Among the records that follow, find the line with "Die wichtigste Eingabe" and the line with "die Suche arbeitet". Set down those lines and all lines between them exactly, without adding anything.

§ Provided data
==============================
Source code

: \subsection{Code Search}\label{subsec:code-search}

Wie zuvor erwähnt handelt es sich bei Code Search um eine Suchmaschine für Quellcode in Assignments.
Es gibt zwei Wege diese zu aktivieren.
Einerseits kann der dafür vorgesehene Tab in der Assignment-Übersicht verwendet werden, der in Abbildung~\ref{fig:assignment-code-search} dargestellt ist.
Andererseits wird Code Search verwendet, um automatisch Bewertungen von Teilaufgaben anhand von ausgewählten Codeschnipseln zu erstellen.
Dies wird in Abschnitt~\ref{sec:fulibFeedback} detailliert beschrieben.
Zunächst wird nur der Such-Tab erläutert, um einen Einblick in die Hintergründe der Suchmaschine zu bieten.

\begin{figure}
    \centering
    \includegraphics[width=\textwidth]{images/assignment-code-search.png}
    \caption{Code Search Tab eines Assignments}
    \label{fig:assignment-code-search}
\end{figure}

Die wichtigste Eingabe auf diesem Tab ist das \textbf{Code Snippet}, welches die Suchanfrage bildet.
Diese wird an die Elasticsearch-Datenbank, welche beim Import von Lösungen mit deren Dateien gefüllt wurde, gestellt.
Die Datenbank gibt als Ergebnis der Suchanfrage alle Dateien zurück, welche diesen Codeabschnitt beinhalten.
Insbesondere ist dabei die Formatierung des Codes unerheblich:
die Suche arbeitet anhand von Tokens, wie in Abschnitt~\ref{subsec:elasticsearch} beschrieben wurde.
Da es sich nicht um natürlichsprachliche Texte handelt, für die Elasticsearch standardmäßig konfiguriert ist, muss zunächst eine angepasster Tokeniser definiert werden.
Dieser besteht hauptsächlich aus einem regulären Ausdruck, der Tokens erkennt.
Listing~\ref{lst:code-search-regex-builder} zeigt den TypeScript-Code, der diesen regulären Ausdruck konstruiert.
==============================
§ Solved exercise
Die wichtigste Eingabe auf diesem Tab ist das \textbf{Code Snippet}, welches die Suchanfrage bildet.
Diese wird an die Elasticsearch-Datenbank, welche beim Import von Lösungen mit deren Dateien gefüllt wurde, gestellt.
Die Datenbank gibt als Ergebnis der Suchanfrage alle Dateien zurück, welche diesen Codeabschnitt beinhalten.
Insbesondere ist dabei die Formatierung des Codes unerheblich:
die Suche arbeitet anhand von Tokens, wie in Abschnitt~\ref{subsec:elasticsearch} beschrieben wurde.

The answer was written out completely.